Building 103 would have been one of the most important to the scores of trainees that came through RAF Bicester. It was within this small rectangular, two-room building that pilots would have honed their skills without leaving the ground via the newly introduced Link Trainer.
Created by Edwin Link, the son of an organ maker in New York, the Link Trainer was perhaps the world’s first flight simulator. He reputedly found more success selling his new device to amusement parks, where visitors would roll and pitch, dive and climb in a mini cockpit, but in 1936 the Royal Air Force introduced it via JVW Ltd, receiving the first in 1937.
It was cleverly linked to the instructor’s desk, with the dials from the cockpit duplicated for monitoring, and a pen automatically plotted the flight path onto a map.
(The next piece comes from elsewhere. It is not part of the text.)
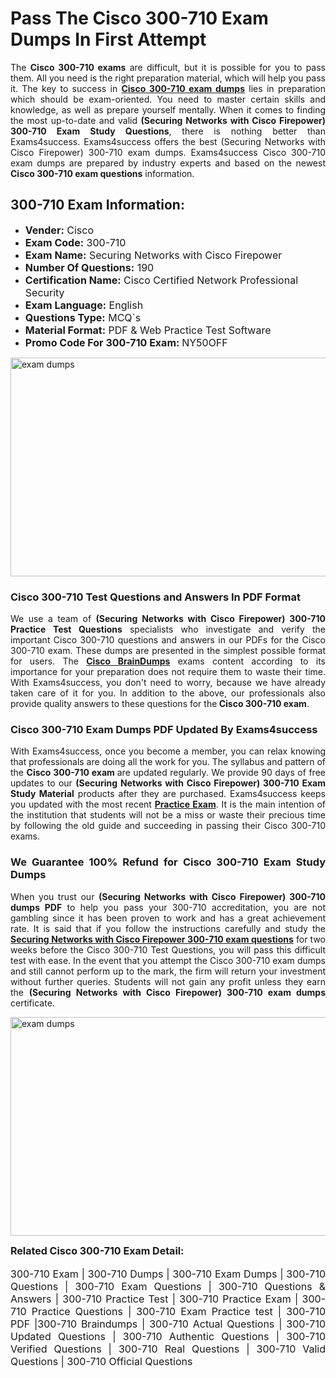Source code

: <h1><strong><strong>Pass The Cisco 300-710 Exam Dumps In First Attempt</strong></strong></h1> <p style="text-align:justify">The <strong>Cisco 300-710 exams</strong> are difficult, but it is possible for you to pass them. All you need is the right preparation material, which will help you pass it. The key to success in <a href="https://www.exams4success.com/cisco/300-710-pdf-exam-dumps"><strong>Cisco 300-710 exam dumps</strong></a> lies in preparation which should be exam-oriented. You need to master certain skills and knowledge, as well as prepare yourself mentally. When it comes to finding the most up-to-date and valid <strong>(Securing Networks with Cisco Firepower) 300-710 Exam Study Questions</strong>, there is nothing better than Exams4success. Exams4success offers the best (Securing Networks with Cisco Firepower) 300-710 exam dumps. Exams4success Cisco 300-710 exam dumps are prepared by industry experts and based on the newest <strong>Cisco 300-710 exam questions</strong> information.</p> <h2><strong><strong>300-710 Exam Information:</strong></strong></h2> <ul> <li><span style="font-size:16px"><strong>Vender:</strong> Cisco</span></li> <li><span style="font-size:16px"><strong>Exam Code:</strong> 300-710</span></li> <li><span style="font-size:16px"><strong>Exam Name:</strong> Securing Networks with Cisco Firepower</span></li> <li><span style="font-size:16px"><strong>Number Of Questions:</strong> 190</span></li> <li><span style="font-size:16px"><strong>Certification Name:</strong> Cisco Certified Network Professional Security</span></li> <li><span style="font-size:16px"><strong>Exam Language:</strong> English</span></li> <li><span style="font-size:16px"><strong>Questions Type:</strong> MCQ`s</span></li> <li><span style="font-size:16px"><strong>Material Format:</strong> PDF & Web Practice Test Software</span></li> <li><span style="font-size:16px"><strong>Promo Code For 300-710 Exam: </strong>NY50OFF</span></li> </ul> <p><a href="https://www.exams4success.com/cisco/300-710-pdf-exam-dumps" rel="no-follow"><img alt="exam dumps" src="https://www.certcollections.com/uploads/content/infrist1.png" style="height:350px; width:750px" /></a></p> <h3><strong>Cisco 300-710 Test Questions and Answers In PDF Format</strong></h3> <p style="text-align:justify">We use a team of <strong>(Securing Networks with Cisco Firepower) 300-710 Practice Test Questions</strong> specialists who investigate and verify the important Cisco 300-710 questions and answers in our PDFs for the Cisco 300-710 exam. These dumps are presented in the simplest possible format for users. The <a href="https://www.exams4success.com/cisco-exam-dumps"><strong>Cisco BrainDumps</strong></a> exams content according to its importance for your preparation does not require them to waste their time. With Exams4success, you don't need to worry, because we have already taken care of it for you. In addition to the above, our professionals also provide quality answers to these questions for the<strong> Cisco 300-710 exam</strong>.</p> <h3><strong> Cisco 300-710 Exam Dumps PDF Updated By Exams4success</strong></h3> <p style="text-align:justify">With Exams4success, once you become a member, you can relax knowing that professionals are doing all the work for you. The syllabus and pattern of the <strong>Cisco 300-710 exam </strong>are updated regularly. We provide 90 days of free updates to our <strong>(Securing Networks with Cisco Firepower) 300-710 Exam Study Material</strong> products after they are purchased. Exams4success keeps you updated with the most recent <a href="https://www.exams4success.com/"><strong>Practice Exam</strong></a>. It is the main intention of the institution that students will not be a miss or waste their precious time by following the old guide and succeeding in passing their Cisco 300-710 exams.</p> <h3 style="text-align:justify"><strong>We Guarantee 100% Refund for Cisco 300-710 Exam Study Dumps</strong></h3> <p style="text-align:justify">When you trust our <strong>(Securing Networks with Cisco Firepower) 300-710 dumps PDF</strong> to help you pass your 300-710 accreditation, you are not gambling since it has been proven to work and has a great achievement rate. It is said that if you follow the instructions carefully and study the <a href="https://www.exams4success.com/cisco/300-710-pdf-exam-dumps"><strong>Securing Networks with Cisco Firepower 300-710 exam questions</strong></a> for two weeks before the Cisco 300-710 Test Questions, you will pass this difficult test with ease. In the event that you attempt the Cisco 300-710 exam dumps and still cannot perform up to the mark, the firm will return your investment without further queries. Students will not gain any profit unless they earn the <strong>(Securing Networks with Cisco Firepower) 300-710 exam dumps</strong> certificate.</p> <p style="text-align:justify"><a href="https://www.exams4success.com/cisco/300-710-pdf-exam-dumps" rel="no-follow"><img alt="exam dumps" src="https://www.certcollections.com/uploads/content/free_demo1.png" style="height:350px; width:750px" /></a></p> <p style="text-align:justify"><span style="font-size:16px"><strong>Related Cisco 300-710 Exam Detail:</strong></span><br /> <br /> <span style="font-size:16px">300-710 Exam | 300-710 Dumps | 300-710 Exam Dumps | 300-710 Questions | 300-710 Exam Questions | 300-710 Questions & Answers | 300-710 Practice Test | 300-710 Practice Exam | 300-710 Practice Questions | 300-710 Exam Practice test | 300-710 PDF |300-710 Braindumps | 300-710 Actual Questions | 300-710 Updated Questions | 300-710 Authentic Questions | 300-710 Verified Questions | 300-710 Real Questions | 300-710 Valid Questions | 300-710 Official Questions</span></p>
The instructor could also alter the weather, from calm to rough, and it could recreate stalls to train the pilot in how to recover.
The Link Trainer was built at RAF Bicester in 1939, and a year later the site became home to No. 13 Operational Training Unit charged with training pilots ready for squadron duty.
Grade II listed, it was category A at-risk before it was carefully restored to house the growing Heritage Skills Academy. That ensures the building continues its tradition of training the next generation, but today, rather than pilots, it is coachbuilders. Auto-Historica, led by Mark Taylor, pass on their expertise within Building 103.